If I were scripting and my XPATH that I have carefully checked using the browser wouldn’t work using curl anymore, because all of a sudden it just gets preformatted plaintext, this would break with all my expectations about how curl is used.
Last but not least, if I really want to browse on a terminal, I’d use lynx, links, or brow.sh rather than curl | less…
But I really like the idea of providing alternatives to HTML through content negotiation. Perhaps a site which can be fully consumed via MD and a MD browser? This could save a lot of bandwith on small dataplans…
If it’s mean to be an actual feature and not some rarely used debugging tool I’d opt for a fitting content-type like mentioned above. This makes it easy for curl to still get the html instead as well.
This is true for the DOM viewer in browsers’ dev tools. It’s not meant to show source code, but the DOM. I’ve not yet had problems with using context menu > view source (or whatever it’s named in browsers). Those should still show what’s being sent by the server.
It is fascinating how someone asks a question and people just invalidate the idea at all.
Maybe that person wants to build something like curl wttr.in? That basically does the same thing. If opened via curl, you get a response for a pretty console output and if opened via a browser, you get the same but in html and some social sharing widgets.

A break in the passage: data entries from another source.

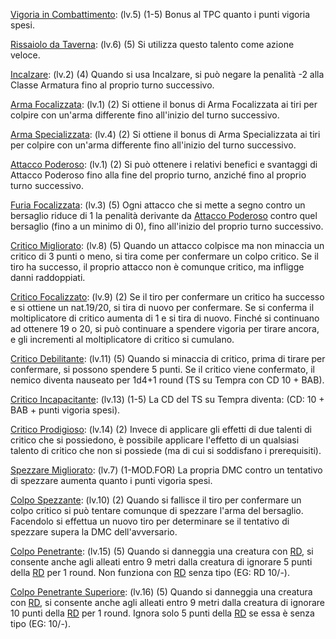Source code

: [Vigoria in Combattimento](https://golarion.altervista.org/wiki/Vigoria_in_Combattimento): (lv.5) (1-5)
	Bonus al TPC quanto i punti vigoria spesi.

[Rissaiolo da Taverna](https://golarion.altervista.org/wiki/Rissaiolo_da_Taverna "Rissaiolo da Taverna"): (lv.6) (5)
	Si utilizza questo talento come azione veloce.

[Incalzare](https://golarion.altervista.org/wiki/Incalzare "Incalzare"): (lv.2) (4)
	Quando si usa Incalzare, si può negare la penalità -2 alla Classe Armatura fino al proprio turno successivo.

[Arma Focalizzata](https://golarion.altervista.org/wiki/Arma_Focalizzata "Arma Focalizzata"): (lv.1) (2)
	Si ottiene il bonus di Arma Focalizzata ai tiri per colpire con un'arma differente fino all'inizio del turno successivo.

[Arma Specializzata](https://golarion.altervista.org/wiki/Arma_Specializzata "Arma Specializzata"): (lv.4) (2)
	Si ottiene il bonus di Arma Specializzata ai tiri per colpire con un'arma differente fino all'inizio del turno successivo.

[Attacco Poderoso](https://golarion.altervista.org/wiki/Attacco_Poderoso "Attacco Poderoso"): (lv.1) (2)
	Si può ottenere i relativi benefici e svantaggi di Attacco Poderoso fino alla fine del proprio turno, anziché fino al proprio turno successivo.

[Furia Focalizzata](https://golarion.altervista.org/wiki/Furia_Focalizzata "Furia Focalizzata"): (lv.3) (5)
	Ogni attacco che si mette a segno contro un bersaglio riduce di 1 la penalità derivante da [Attacco Poderoso](https://golarion.altervista.org/wiki/Attacco_Poderoso "Attacco Poderoso") contro quel bersaglio (fino a un minimo di 0), fino all'inizio del proprio turno successivo.



[Critico Migliorato](https://golarion.altervista.org/wiki/Critico_Migliorato "Critico Migliorato"): (lv.8) (5)
	Quando un attacco colpisce ma non minaccia un critico di 3 punti o meno, si tira come per confermare un colpo critico. Se il tiro ha successo, il proprio attacco non è comunque critico, ma infligge danni raddoppiati.

[Critico Focalizzato](https://golarion.altervista.org/wiki/Critico_Focalizzato "Critico Focalizzato"): (lv.9) (2)
	Se il tiro per confermare un critico ha successo e si ottiene un nat.19/20, si tira di nuovo per confermare. Se si conferma il  moltiplicatore di critico aumenta di 1 e si tira di nuovo. Finché si continuano ad ottenere 19 o 20, si può continuare a spendere vigoria per tirare ancora, e gli incrementi al moltiplicatore di critico si cumulano.

[Critico Debilitante](https://golarion.altervista.org/wiki/Critico_Debilitante "Critico Debilitante"): (lv.11) (5)
	Quando si minaccia di critico, prima di tirare per confermare, si possono spendere 5 punti. Se il critico viene confermato, il nemico diventa nauseato per 1d4+1 round (TS su Tempra con CD 10 + BAB).

[Critico Incapacitante](https://golarion.altervista.org/wiki/Critico_Incapacitante "Critico Incapacitante"): (lv.13) (1-5)
	La CD del TS su Tempra diventa: (CD: 10 + BAB + punti vigoria spesi).

[Critico Prodigioso](https://golarion.altervista.org/wiki/Critico_Prodigioso "Critico Prodigioso"): (lv.14) (2)
	Invece di applicare gli effetti di due talenti di critico che si possiedono, è possibile applicare l'effetto di un qualsiasi talento di critico che non si possiede (ma di cui si soddisfano i prerequisiti).



[Spezzare Migliorato](https://golarion.altervista.org/wiki/Spezzare_Migliorato "Spezzare Migliorato"): (lv.7) (1-MOD.FOR)
	La propria DMC contro un tentativo di spezzare aumenta quanto i punti vigoria spesi.

[Colpo Spezzante](https://golarion.altervista.org/wiki/Colpo_Spezzante "Colpo Spezzante"): (lv.10) (2)
	Quando si fallisce il tiro per confermare un colpo critico si può tentare comunque di spezzare l'arma del bersaglio. Facendolo si effettua un nuovo tiro per determinare se il tentativo di spezzare supera la DMC dell'avversario.

[Colpo Penetrante](https://golarion.altervista.org/wiki/Colpo_Penetrante "Colpo Penetrante"): (lv.15) (5)
	Quando si danneggia una creatura con [RD](https://golarion.altervista.org/wiki/Riduzione_del_Danno), si consente anche agli alleati entro 9 metri dalla creatura di ignorare 5 punti della [RD](https://golarion.altervista.org/wiki/Riduzione_del_Danno) per 1 round. Non funziona con [RD](https://golarion.altervista.org/wiki/Riduzione_del_Danno) senza tipo (EG: RD 10/-). 

[Colpo Penetrante Superiore](https://golarion.altervista.org/wiki/Colpo_Penetrante_Superiore "Colpo Penetrante Superiore"): (lv.16) (5)
	Quando si danneggia una creatura con [RD](https://golarion.altervista.org/wiki/Riduzione_del_Danno), si consente anche agli alleati entro 9 metri dalla creatura di ignorare 10 punti della [RD](https://golarion.altervista.org/wiki/Riduzione_del_Danno) per 1 round. Ignora solo 5 punti della [RD](https://golarion.altervista.org/wiki/Riduzione_del_Danno) se essa è senza tipo (EG: 10/-).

From a usability perspective, this is a really great solution. Imagine you would need to explicitly set an Accept header each time. That would be annoying AF.
Imagine I use wget in a html-to-pdf service and all I get back is the terminal text and not the html. That can be just as annoying AF. The proper way is content type negotiation if the url shall stay the same. The rest is weighing convenience in one place against the inconvenience in others. What @NobbZ posted above is his version of “this is inconvenient”.
Using it as a way of determining the representation of an HTTP response seems just as strange to me - but I acknowledge that probably makes me an outlier these days.
The primary intent of the Accept header is to allow a consumer to specify what format is acceptable. And Phoenix has a really nice and clean way to respect that request. I don’t want, as a consumer, for you to decide what representation I should have. You tell me what you can deliver, I’ll tell you what I want.
Any other approach is rife with ambiguity. If you decide what to send me based upon my user agent, and I specify an Accept header - which representation are you going to decide to send me?
In this case, the Accept header would have higher priority to the user-agent.
Let’s go back to the curl example. Do you really want to type curl -H "Accept: text/plain" http://wttr.in all the time? In my case, I had to first google how to set a header via curl because I use it very rarely.
Sometimes the most usable solution is not the “correct solution” those professors want to teach you in university.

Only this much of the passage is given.